[[ Records supplied, beginning ]]
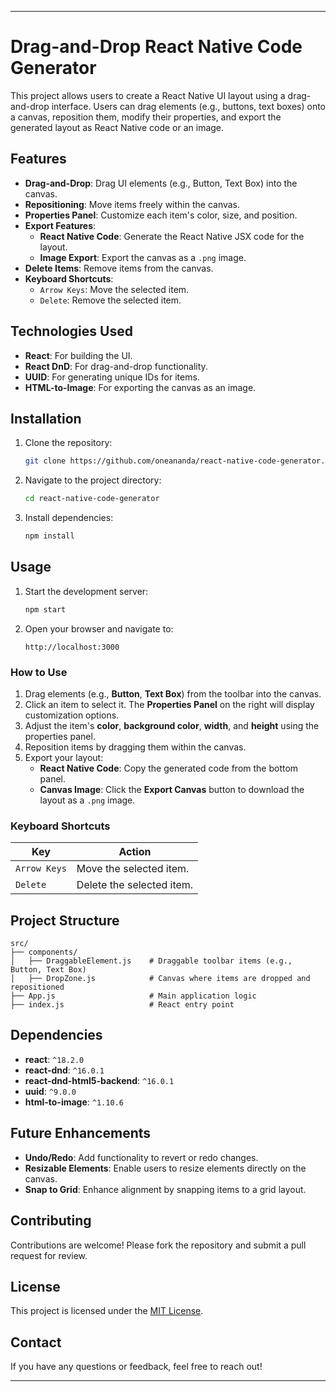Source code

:﻿---

# Drag-and-Drop React Native Code Generator

This project allows users to create a React Native UI layout using a drag-and-drop interface. Users can drag elements (e.g., buttons, text boxes) onto a canvas, reposition them, modify their properties, and export the generated layout as React Native code or an image.

## Features

- **Drag-and-Drop**: Drag UI elements (e.g., Button, Text Box) into the canvas.
- **Repositioning**: Move items freely within the canvas.
- **Properties Panel**: Customize each item's color, size, and position.
- **Export Features**:
  - **React Native Code**: Generate the React Native JSX code for the layout.
  - **Image Export**: Export the canvas as a `.png` image.
- **Delete Items**: Remove items from the canvas.
- **Keyboard Shortcuts**:
  - `Arrow Keys`: Move the selected item.
  - `Delete`: Remove the selected item.

## Technologies Used

- **React**: For building the UI.
- **React DnD**: For drag-and-drop functionality.
- **UUID**: For generating unique IDs for items.
- **HTML-to-Image**: For exporting the canvas as an image.

## Installation

1. Clone the repository:
   ```bash
   git clone https://github.com/oneananda/react-native-code-generator.git
   ```
2. Navigate to the project directory:
   ```bash
   cd react-native-code-generator
   ```
3. Install dependencies:
   ```bash
   npm install
   ```

## Usage

1. Start the development server:
   ```bash
   npm start
   ```
2. Open your browser and navigate to:
   ```
   http://localhost:3000
   ```

### How to Use

1. Drag elements (e.g., **Button**, **Text Box**) from the toolbar into the canvas.
2. Click an item to select it. The **Properties Panel** on the right will display customization options.
3. Adjust the item's **color**, **background color**, **width**, and **height** using the properties panel.
4. Reposition items by dragging them within the canvas.
5. Export your layout:
   - **React Native Code**: Copy the generated code from the bottom panel.
   - **Canvas Image**: Click the **Export Canvas** button to download the layout as a `.png` image.

### Keyboard Shortcuts

| Key         | Action                      |
|-------------|-----------------------------|
| `Arrow Keys`| Move the selected item.     |
| `Delete`    | Delete the selected item.   |

## Project Structure

```
src/
├── components/
│   ├── DraggableElement.js    # Draggable toolbar items (e.g., Button, Text Box)
│   ├── DropZone.js            # Canvas where items are dropped and repositioned
├── App.js                     # Main application logic
├── index.js                   # React entry point
```

## Dependencies

- **react**: `^18.2.0`
- **react-dnd**: `^16.0.1`
- **react-dnd-html5-backend**: `^16.0.1`
- **uuid**: `^9.0.0`
- **html-to-image**: `^1.10.6`

## Future Enhancements

- **Undo/Redo**: Add functionality to revert or redo changes.
- **Resizable Elements**: Enable users to resize elements directly on the canvas.
- **Snap to Grid**: Enhance alignment by snapping items to a grid layout.

## Contributing

Contributions are welcome! Please fork the repository and submit a pull request for review.

## License

This project is licensed under the [MIT License](LICENSE).

## Contact

If you have any questions or feedback, feel free to reach out!

---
[[ Records supplied, end ]]
## Goal of the exercise
Search the entries above for the word "Arrow" and count the lines that hold it. Reply with only that number.

## Exercise answer
2